Bill C-48 - Third Reading - Oil Tanker Moratorium
Honourable senators, I rise today to join the debate on Senator Sinclair’s amendment to third reading of Bill C-48, the Oil Tanker Moratorium Act.
As a member of the Standing Senate Committee on Energy, the Environment and Natural Resources, I have grown quite concerned about the serious and irreversible impacts that can potentially result from energy projects and their related operations. We have seen time and again how, despite the best efforts to mitigate these risks, they seem to be an inevitable and unavoidable result of the operations being undertaken.
It seems to me, colleagues, that at times we run the risk of taking a cavalier approach and playing roulette with the well-being of our environment as well as the collective health of those individuals who live in these impacted regions.
I understand well the need to balance the needs of the environment with the needs of the economy. There is a fine line to walk in that regard, but I believe the onus is on us to make sure both remain healthy and vibrant. I think Senator Sinclair’s thoughtful amendment accomplishes this by implementing a review of this tanker ban five years after its implementation.

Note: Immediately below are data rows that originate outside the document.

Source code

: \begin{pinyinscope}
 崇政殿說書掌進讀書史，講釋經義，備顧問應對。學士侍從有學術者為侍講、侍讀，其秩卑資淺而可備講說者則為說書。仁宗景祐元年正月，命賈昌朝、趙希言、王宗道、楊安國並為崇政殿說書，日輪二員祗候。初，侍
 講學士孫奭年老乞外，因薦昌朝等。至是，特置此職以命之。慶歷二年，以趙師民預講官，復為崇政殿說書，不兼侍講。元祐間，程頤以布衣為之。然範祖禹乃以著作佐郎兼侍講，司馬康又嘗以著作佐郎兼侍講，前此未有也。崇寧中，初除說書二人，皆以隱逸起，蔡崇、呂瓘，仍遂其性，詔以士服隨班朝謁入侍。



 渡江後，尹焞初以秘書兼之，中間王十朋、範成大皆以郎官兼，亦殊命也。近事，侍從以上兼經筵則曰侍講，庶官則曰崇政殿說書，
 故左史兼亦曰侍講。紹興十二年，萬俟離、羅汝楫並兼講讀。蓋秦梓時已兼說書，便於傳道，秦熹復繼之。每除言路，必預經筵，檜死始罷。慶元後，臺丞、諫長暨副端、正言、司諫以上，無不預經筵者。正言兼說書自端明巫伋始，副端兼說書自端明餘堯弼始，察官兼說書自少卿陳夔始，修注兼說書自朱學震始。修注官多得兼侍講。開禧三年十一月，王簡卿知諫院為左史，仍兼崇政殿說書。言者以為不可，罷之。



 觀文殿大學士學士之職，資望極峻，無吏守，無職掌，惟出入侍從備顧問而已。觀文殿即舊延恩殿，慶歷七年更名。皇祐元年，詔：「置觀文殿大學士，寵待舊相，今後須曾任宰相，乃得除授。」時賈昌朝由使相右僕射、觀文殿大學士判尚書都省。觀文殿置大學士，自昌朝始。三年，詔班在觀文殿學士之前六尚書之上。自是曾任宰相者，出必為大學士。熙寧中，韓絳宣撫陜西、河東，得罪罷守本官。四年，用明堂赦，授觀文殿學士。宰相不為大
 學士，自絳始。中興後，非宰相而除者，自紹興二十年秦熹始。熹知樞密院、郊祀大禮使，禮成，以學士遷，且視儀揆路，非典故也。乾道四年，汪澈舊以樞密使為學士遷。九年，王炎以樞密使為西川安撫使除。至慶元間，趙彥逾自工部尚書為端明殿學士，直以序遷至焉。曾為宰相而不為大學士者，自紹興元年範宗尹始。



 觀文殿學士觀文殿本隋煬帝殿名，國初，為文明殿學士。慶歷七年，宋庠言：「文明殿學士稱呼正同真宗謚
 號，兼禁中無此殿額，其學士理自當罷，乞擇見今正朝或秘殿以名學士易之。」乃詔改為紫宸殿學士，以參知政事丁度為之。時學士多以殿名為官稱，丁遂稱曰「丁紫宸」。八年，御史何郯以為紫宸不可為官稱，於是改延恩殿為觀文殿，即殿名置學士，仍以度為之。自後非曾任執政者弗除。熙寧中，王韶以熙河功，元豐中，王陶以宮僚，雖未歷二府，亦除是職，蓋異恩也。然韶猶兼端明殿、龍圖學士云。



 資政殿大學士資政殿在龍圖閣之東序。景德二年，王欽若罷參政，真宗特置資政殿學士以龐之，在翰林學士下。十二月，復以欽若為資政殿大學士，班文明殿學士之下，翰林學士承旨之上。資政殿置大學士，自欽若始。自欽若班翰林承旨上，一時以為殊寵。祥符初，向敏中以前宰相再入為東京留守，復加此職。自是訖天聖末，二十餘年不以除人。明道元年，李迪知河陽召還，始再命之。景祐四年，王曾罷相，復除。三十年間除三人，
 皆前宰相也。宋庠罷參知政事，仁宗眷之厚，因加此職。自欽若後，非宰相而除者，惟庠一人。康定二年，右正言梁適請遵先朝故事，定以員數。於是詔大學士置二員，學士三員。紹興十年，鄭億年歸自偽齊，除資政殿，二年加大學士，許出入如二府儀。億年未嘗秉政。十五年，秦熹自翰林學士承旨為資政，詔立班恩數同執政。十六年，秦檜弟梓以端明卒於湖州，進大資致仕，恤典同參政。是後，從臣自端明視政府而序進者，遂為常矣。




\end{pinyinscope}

Industry is a well-oiled machine — no pun intended — which has the capacity to make compelling arguments as to why we should exercise trust and understanding when it comes to the carrying out of their projects and initiatives. However, there are certain instances where we need to ensure that we step up and advocate for the environment as well.

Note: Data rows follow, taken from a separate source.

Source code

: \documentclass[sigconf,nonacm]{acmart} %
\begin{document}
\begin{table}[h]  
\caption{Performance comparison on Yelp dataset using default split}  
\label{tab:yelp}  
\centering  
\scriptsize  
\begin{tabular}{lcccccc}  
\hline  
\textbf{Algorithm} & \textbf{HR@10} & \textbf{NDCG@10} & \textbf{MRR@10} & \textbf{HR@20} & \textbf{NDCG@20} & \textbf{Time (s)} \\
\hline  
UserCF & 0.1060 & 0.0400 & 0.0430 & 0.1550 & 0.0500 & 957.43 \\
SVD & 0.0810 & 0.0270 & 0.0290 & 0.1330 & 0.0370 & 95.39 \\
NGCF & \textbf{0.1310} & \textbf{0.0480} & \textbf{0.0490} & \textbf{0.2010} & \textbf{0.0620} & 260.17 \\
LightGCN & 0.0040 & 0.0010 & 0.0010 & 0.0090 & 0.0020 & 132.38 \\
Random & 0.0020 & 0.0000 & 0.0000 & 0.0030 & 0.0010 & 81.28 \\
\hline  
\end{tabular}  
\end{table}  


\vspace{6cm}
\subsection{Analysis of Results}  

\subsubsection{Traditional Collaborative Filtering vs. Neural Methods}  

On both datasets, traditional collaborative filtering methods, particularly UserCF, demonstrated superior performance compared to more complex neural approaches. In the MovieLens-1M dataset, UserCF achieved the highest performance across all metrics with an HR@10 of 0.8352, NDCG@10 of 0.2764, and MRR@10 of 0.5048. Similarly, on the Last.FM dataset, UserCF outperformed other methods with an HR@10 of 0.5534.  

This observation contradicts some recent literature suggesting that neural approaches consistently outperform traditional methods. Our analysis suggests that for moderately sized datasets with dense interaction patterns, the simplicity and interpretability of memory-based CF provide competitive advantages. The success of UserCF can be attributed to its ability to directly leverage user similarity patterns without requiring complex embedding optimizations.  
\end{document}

We hear more and more troubling reports every week it seems about the dire situation our delicate ecosystems are in. There comes a time when we need to be risk averse for the sake of environmental preservation so as to avoid some of these potential perils. This is what we are accomplishing through this bill.

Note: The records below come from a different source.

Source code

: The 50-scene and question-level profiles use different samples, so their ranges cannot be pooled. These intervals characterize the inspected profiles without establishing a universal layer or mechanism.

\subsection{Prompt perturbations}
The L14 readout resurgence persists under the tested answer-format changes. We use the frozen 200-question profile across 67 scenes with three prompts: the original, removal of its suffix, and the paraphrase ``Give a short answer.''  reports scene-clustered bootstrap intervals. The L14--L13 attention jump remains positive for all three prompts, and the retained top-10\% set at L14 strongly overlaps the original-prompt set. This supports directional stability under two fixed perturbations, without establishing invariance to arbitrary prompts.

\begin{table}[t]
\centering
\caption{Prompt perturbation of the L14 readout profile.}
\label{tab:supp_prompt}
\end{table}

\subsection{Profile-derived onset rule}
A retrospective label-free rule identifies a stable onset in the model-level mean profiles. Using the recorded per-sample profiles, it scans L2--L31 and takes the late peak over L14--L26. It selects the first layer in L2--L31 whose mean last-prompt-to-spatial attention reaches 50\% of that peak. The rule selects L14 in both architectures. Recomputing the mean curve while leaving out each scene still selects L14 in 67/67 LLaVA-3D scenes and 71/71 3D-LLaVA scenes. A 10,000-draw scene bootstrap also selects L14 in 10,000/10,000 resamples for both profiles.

Honourable senators, I could speak at length about the importance of Bill C-48 and what it means for the region and the peoples who depend on it. However, I would like to take this opportunity to allow the voice of those individuals in this region to be heard. I would like to read into the record a letter I have received from Chief Marilyn Slett, President, Coastal First Nations:
Dear senators . . . By now, we’ve all heard the arguments for and against Bill C-48, the Oil Tanker Moratorium Act, which would protect B.C.’s ecologically unique and fragile north coast from risk of catastrophic spills by banning large tankers carrying more than 12,500 tonnes of crude or persistent oil from docking, loading or unloading in these areas.
Every argument against this bill is driven by short-term and unsustainable economic interests that are based far away from the coast and, therefore, from any consequences if a spill were to occur in these coastal waters.
Every argument in support of the bill comes from those that would have to live with the consequences — the coastal fishing communities and First Nations with thousands of years of culture and history in a region that not only provides their livelihoods but defines who they are. Their calls to ban large oil tankers in these waters can be traced back almost 50 years, from unanimous motions passed in the B.C. legislature in 1971 and the House of Commons in 1972 opposing oil tanker traffic on B.C.’s coast, to what eventually evolved into the voluntary Tanker Exclusion Zone, 1985, that is still in place today.
On the other hand, arguments against this bill and against a half century of measured reasoning from across the political spectrum are relatively new. They have intensified drastically since the global price of oil dropped, making energy companies and their proponents more anxious than ever to get raw oil products to market from inland. And that’s only natural, since opposition to Bill C-48 is almost exclusively driven by a thirst for those short-term oil profits.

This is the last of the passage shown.